Tailors Keep Busy This Prom season
It’s the first prom season since the pandemic that Ana Shull has been busy with prom dress alterations.
There were no proms in 2020, there were proms with lots of Covid guidelines and rules in 2021, so a lot of kids didn’t go to prom.
“But this year, the proms are on,” said Shull, who’s been busy “hemming dresses, shortening straps and taking in waists” on dresses in all colors.
With Noblesville High School’s Jr.-Sr. Prom tonight at the Children’s Museum of Indianapolis, the “red carpet dresses” are coming out.
“I’m just happy that the kids get to go to prom,” said Shull, of Noblesville, as she kept working, sewing on a brown prom dress on one of two Bernina sewing machines at Village Tailors, a shop that’s been in her family since 1986, duly noted on a sign in the front room.
So what’s popular in the red-carpet dresses this year? “Sequins, long, slits,” are among the characteristics of this year’s prom dresses, she said. “Some are very full. Some are very form-fitting. Lots of colors.”
And shoes? “Some just wear Converse,” Shull said. “Some of them wear 3-inch heels. It’s all different what they wear.”
Dresses range from new off the racks, to thrift stores, borrowed or handed down from friends or family. Some are free. Anything goes.
Shull said besides prom dresses, she’s also been getting more guys’ dress suits, with lighter colors the most popular, mostly new, for alterations work.
During prom season, she stays later than store hours. “We gotta get done what we said we’d get done,” said Shull, who works alongside longtime seamstress Tina Beaver of Cicero, who has been an employee at Village Tailors since 1994.
“I just did one today that’s all beaded and sequined and weighs a ton, and they needed it hemmed,” Shull said. “But you couldn’t cut it because the beads were all sewn on individually, so if you did, the beads would just all fall off. We folded it up and hand-stitched it around, so then afterward she could just take it out and resell it. Normally, we would sew them and cut them.”
After each alteration, they press out what they work on. But they don’t press the entire dress. “We direct all of that to Bolden’s (Cleaners on Eighth Street),” Shull said.
They sifted through the array of prom dresses in various colors during my May 6 visit just before the May 6 Fishers High School prom, which also took place at the Children’s Museum.
The seamstresses have also done prom-dress alterations for Hamilton Heights, Westfield, Elwood, Guerin, Tipton and Sheridan proms.
“Noblesville’s our big one though,” Shull said.
Village Tailors is a more than 35-year-old clothing alterations service in Noblesville. Shull has owned the business since 2008. Her mom, Maria Whiteman started the business in 1986.
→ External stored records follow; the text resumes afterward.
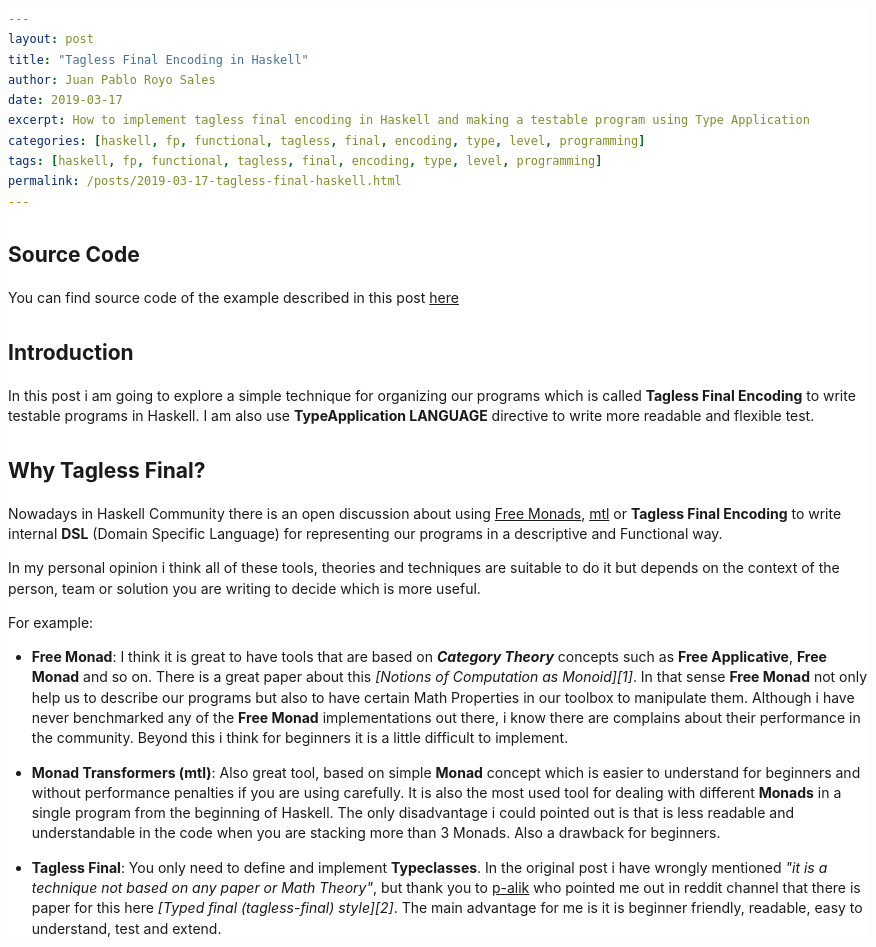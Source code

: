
 ```yaml
---
layout: post
title: "Tagless Final Encoding in Haskell"
author: Juan Pablo Royo Sales
date: 2019-03-17
excerpt: How to implement tagless final encoding in Haskell and making a testable program using Type Application
categories: [haskell, fp, functional, tagless, final, encoding, type, level, programming]
tags: [haskell, fp, functional, tagless, final, encoding, type, level, programming]
permalink: /posts/2019-03-17-tagless-final-haskell.html
---
```


## Source Code

You can find source code of the example described in this post [here](https://gist.github.com/jproyo/7127418371a6d6254ff2208bf26c0315)

## Introduction

In this post i am going to explore a simple technique for organizing our programs which is called **Tagless Final Encoding** to write testable programs in Haskell. I am also use **TypeApplication LANGUAGE** directive to write more readable and flexible test.

## Why Tagless Final?

Nowadays in Haskell Community there is an open discussion about using [Free Monads](http://www.haskellforall.com/2012/06/you-could-have-invented-free-monads.html), [mtl](http://hackage.haskell.org/package/mtl) or **Tagless Final Encoding** to write internal **DSL** (Domain Specific Language) for representing our programs in a descriptive and Functional way.

In my personal opinion i think all of these tools, theories and techniques are suitable to do it but depends on the context of the person, team or solution you are writing to decide which is more useful.

For example:

- **Free Monad**: I think it is great to have tools that are based on ***Category Theory*** concepts such as **Free Applicative**, **Free Monad** and so on. There is a great paper about this <cite>[Notions of Computation as Monoid][1]</cite>. In that sense **Free Monad** not only help us to describe our programs but also to have certain Math Properties in our toolbox to manipulate them. Although i have never benchmarked any of the **Free Monad** implementations out there, i know there are complains about their performance in the community. Beyond this i think for beginners it is a little difficult to implement.

- **Monad Transformers (mtl)**: Also great tool, based on simple **Monad** concept which is easier to understand for beginners and without performance penalties if you are using carefully. It is also the most used tool for dealing with different **Monads** in a single program from the beginning of Haskell. The only disadvantage i could pointed out is that is less readable and understandable in the code when you are stacking more than 3 Monads. Also a drawback for beginners.

- **Tagless Final**: You only need to define and implement **Typeclasses**. In the original post i have wrongly mentioned *"it is a technique not based on any paper or Math Theory"*, but thank you to [p-alik](https://www.reddit.com/user/p-alik) who pointed me out in reddit channel that there is paper for this here <cite>[Typed final (tagless-final) style][2]</cite>. The main advantage for me is it is beginner friendly, readable, easy to understand, test and extend.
“It’s always been in Hamilton County. First, it was over by Lions Creek Apartments. Then Carmel. Then we’ve been in this location 22 years,” Shull said of her alterations shop at 1110 S. Ninth St., located on the back side of Ginger’s Cafe and the Dollar General buildings and accessible on Ninth Street, just south of Prevail and across the street from Bailey’s Barbershop.
She doesn’t do same-day dresses, but sometimes she can turn around alterations for the next day.
Shull enjoys seeing and working on the variety of dresses. “It’s fun seeing the girls come in, trying the dresses on, how excited they are. We always have one dress, we’ll say ‘this is my favorite.’”
Village Tailors used to be open six days a week. But during the pandemic, the shop went to fewer hours, and Shull enjoyed it. Now, the shop is open from 10 a.m. to 3 p.m. Wednesdays-Fridays and 10 a.m. to 1 p.m. Saturdays, just 18 hours a week, and by appointment, closed Sunday-Tuesday. “I’m kind of liking the shorter hours,” she said.
“There’s obviously more going on now than there was in 2021,” Shull said. “If there’s nothing going on, people aren’t needing clothes altered. They’re sitting around at home in their yoga pants. Obviously now there are more weddings and proms going on.”
She loves her job because, she said, “You do something different everyday.”